What you have to do: Print all the records exactly as they stand.

Collected data entries
_ _ _ _

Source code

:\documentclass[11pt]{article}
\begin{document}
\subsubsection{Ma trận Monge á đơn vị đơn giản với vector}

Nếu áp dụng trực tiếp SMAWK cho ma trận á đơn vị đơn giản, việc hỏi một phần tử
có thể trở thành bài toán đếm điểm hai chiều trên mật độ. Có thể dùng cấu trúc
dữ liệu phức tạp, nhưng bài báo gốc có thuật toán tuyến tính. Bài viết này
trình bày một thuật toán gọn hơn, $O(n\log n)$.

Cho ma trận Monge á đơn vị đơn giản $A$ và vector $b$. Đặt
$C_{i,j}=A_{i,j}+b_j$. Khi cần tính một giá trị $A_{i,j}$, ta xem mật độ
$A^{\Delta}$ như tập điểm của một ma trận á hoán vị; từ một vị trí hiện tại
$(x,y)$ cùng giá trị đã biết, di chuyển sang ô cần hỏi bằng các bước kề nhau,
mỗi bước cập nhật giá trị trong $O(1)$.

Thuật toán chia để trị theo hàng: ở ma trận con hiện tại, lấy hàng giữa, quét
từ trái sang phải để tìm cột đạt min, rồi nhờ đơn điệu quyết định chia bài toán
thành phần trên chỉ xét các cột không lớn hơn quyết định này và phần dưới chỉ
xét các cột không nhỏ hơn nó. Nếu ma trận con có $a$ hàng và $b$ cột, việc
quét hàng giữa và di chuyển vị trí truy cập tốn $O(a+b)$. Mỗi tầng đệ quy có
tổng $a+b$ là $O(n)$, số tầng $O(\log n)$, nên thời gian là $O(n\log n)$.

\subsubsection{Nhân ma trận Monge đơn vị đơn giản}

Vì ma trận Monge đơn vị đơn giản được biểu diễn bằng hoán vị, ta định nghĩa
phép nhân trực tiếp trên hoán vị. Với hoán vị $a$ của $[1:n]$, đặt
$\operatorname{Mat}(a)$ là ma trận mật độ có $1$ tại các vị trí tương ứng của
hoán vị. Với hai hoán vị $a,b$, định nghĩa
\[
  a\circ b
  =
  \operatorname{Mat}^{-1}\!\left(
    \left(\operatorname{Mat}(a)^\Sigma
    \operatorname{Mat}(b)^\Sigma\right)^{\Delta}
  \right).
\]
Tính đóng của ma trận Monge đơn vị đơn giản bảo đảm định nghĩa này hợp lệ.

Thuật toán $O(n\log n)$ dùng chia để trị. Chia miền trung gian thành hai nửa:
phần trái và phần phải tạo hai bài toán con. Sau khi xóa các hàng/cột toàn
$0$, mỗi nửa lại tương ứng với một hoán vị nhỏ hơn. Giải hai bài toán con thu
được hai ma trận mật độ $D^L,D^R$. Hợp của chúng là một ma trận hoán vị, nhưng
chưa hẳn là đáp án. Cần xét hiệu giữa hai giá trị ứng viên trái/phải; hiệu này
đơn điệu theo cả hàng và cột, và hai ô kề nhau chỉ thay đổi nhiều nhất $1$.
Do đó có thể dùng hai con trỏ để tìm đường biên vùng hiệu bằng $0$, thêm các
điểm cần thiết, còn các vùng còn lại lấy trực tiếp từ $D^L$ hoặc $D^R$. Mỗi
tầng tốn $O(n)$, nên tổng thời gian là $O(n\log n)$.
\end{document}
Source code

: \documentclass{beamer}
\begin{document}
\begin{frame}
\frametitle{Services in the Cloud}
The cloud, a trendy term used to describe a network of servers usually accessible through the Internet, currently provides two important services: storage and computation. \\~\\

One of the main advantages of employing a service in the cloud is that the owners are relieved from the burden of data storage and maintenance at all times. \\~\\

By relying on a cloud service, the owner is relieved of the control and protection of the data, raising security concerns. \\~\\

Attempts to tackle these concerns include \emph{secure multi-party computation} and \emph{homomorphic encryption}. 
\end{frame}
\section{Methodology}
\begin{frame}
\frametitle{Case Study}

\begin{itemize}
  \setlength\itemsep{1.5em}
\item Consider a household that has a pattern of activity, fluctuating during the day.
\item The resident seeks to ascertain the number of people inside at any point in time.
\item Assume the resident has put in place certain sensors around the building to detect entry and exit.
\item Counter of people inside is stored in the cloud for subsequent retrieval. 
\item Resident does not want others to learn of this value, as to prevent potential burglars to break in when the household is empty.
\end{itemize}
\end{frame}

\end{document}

_ _ _ _

Problem solution:
Source code

:\documentclass[11pt]{article}
\begin{document}
\subsubsection{Ma trận Monge á đơn vị đơn giản với vector}

Nếu áp dụng trực tiếp SMAWK cho ma trận á đơn vị đơn giản, việc hỏi một phần tử
có thể trở thành bài toán đếm điểm hai chiều trên mật độ. Có thể dùng cấu trúc
dữ liệu phức tạp, nhưng bài báo gốc có thuật toán tuyến tính. Bài viết này
trình bày một thuật toán gọn hơn, $O(n\log n)$.

Cho ma trận Monge á đơn vị đơn giản $A$ và vector $b$. Đặt
$C_{i,j}=A_{i,j}+b_j$. Khi cần tính một giá trị $A_{i,j}$, ta xem mật độ
$A^{\Delta}$ như tập điểm của một ma trận á hoán vị; từ một vị trí hiện tại
$(x,y)$ cùng giá trị đã biết, di chuyển sang ô cần hỏi bằng các bước kề nhau,
mỗi bước cập nhật giá trị trong $O(1)$.

Thuật toán chia để trị theo hàng: ở ma trận con hiện tại, lấy hàng giữa, quét
từ trái sang phải để tìm cột đạt min, rồi nhờ đơn điệu quyết định chia bài toán
thành phần trên chỉ xét các cột không lớn hơn quyết định này và phần dưới chỉ
xét các cột không nhỏ hơn nó. Nếu ma trận con có $a$ hàng và $b$ cột, việc
quét hàng giữa và di chuyển vị trí truy cập tốn $O(a+b)$. Mỗi tầng đệ quy có
tổng $a+b$ là $O(n)$, số tầng $O(\log n)$, nên thời gian là $O(n\log n)$.

\subsubsection{Nhân ma trận Monge đơn vị đơn giản}

Vì ma trận Monge đơn vị đơn giản được biểu diễn bằng hoán vị, ta định nghĩa
phép nhân trực tiếp trên hoán vị. Với hoán vị $a$ của $[1:n]$, đặt
$\operatorname{Mat}(a)$ là ma trận mật độ có $1$ tại các vị trí tương ứng của
hoán vị. Với hai hoán vị $a,b$, định nghĩa
\[
  a\circ b
  =
  \operatorname{Mat}^{-1}\!\left(
    \left(\operatorname{Mat}(a)^\Sigma
    \operatorname{Mat}(b)^\Sigma\right)^{\Delta}
  \right).
\]
Tính đóng của ma trận Monge đơn vị đơn giản bảo đảm định nghĩa này hợp lệ.

Thuật toán $O(n\log n)$ dùng chia để trị. Chia miền trung gian thành hai nửa:
phần trái và phần phải tạo hai bài toán con. Sau khi xóa các hàng/cột toàn
$0$, mỗi nửa lại tương ứng với một hoán vị nhỏ hơn. Giải hai bài toán con thu
được hai ma trận mật độ $D^L,D^R$. Hợp của chúng là một ma trận hoán vị, nhưng
chưa hẳn là đáp án. Cần xét hiệu giữa hai giá trị ứng viên trái/phải; hiệu này
đơn điệu theo cả hàng và cột, và hai ô kề nhau chỉ thay đổi nhiều nhất $1$.
Do đó có thể dùng hai con trỏ để tìm đường biên vùng hiệu bằng $0$, thêm các
điểm cần thiết, còn các vùng còn lại lấy trực tiếp từ $D^L$ hoặc $D^R$. Mỗi
tầng tốn $O(n)$, nên tổng thời gian là $O(n\log n)$.
\end{document}
Source code

: \documentclass{beamer}
\begin{document}
\begin{frame}
\frametitle{Services in the Cloud}
The cloud, a trendy term used to describe a network of servers usually accessible through the Internet, currently provides two important services: storage and computation. \\~\\

One of the main advantages of employing a service in the cloud is that the owners are relieved from the burden of data storage and maintenance at all times. \\~\\

By relying on a cloud service, the owner is relieved of the control and protection of the data, raising security concerns. \\~\\

Attempts to tackle these concerns include \emph{secure multi-party computation} and \emph{homomorphic encryption}. 
\end{frame}
\section{Methodology}
\begin{frame}
\frametitle{Case Study}

\begin{itemize}
  \setlength\itemsep{1.5em}
\item Consider a household that has a pattern of activity, fluctuating during the day.
\item The resident seeks to ascertain the number of people inside at any point in time.
\item Assume the resident has put in place certain sensors around the building to detect entry and exit.
\item Counter of people inside is stored in the cloud for subsequent retrieval. 
\item Resident does not want others to learn of this value, as to prevent potential burglars to break in when the household is empty.
\end{itemize}
\end{frame}

\end{document}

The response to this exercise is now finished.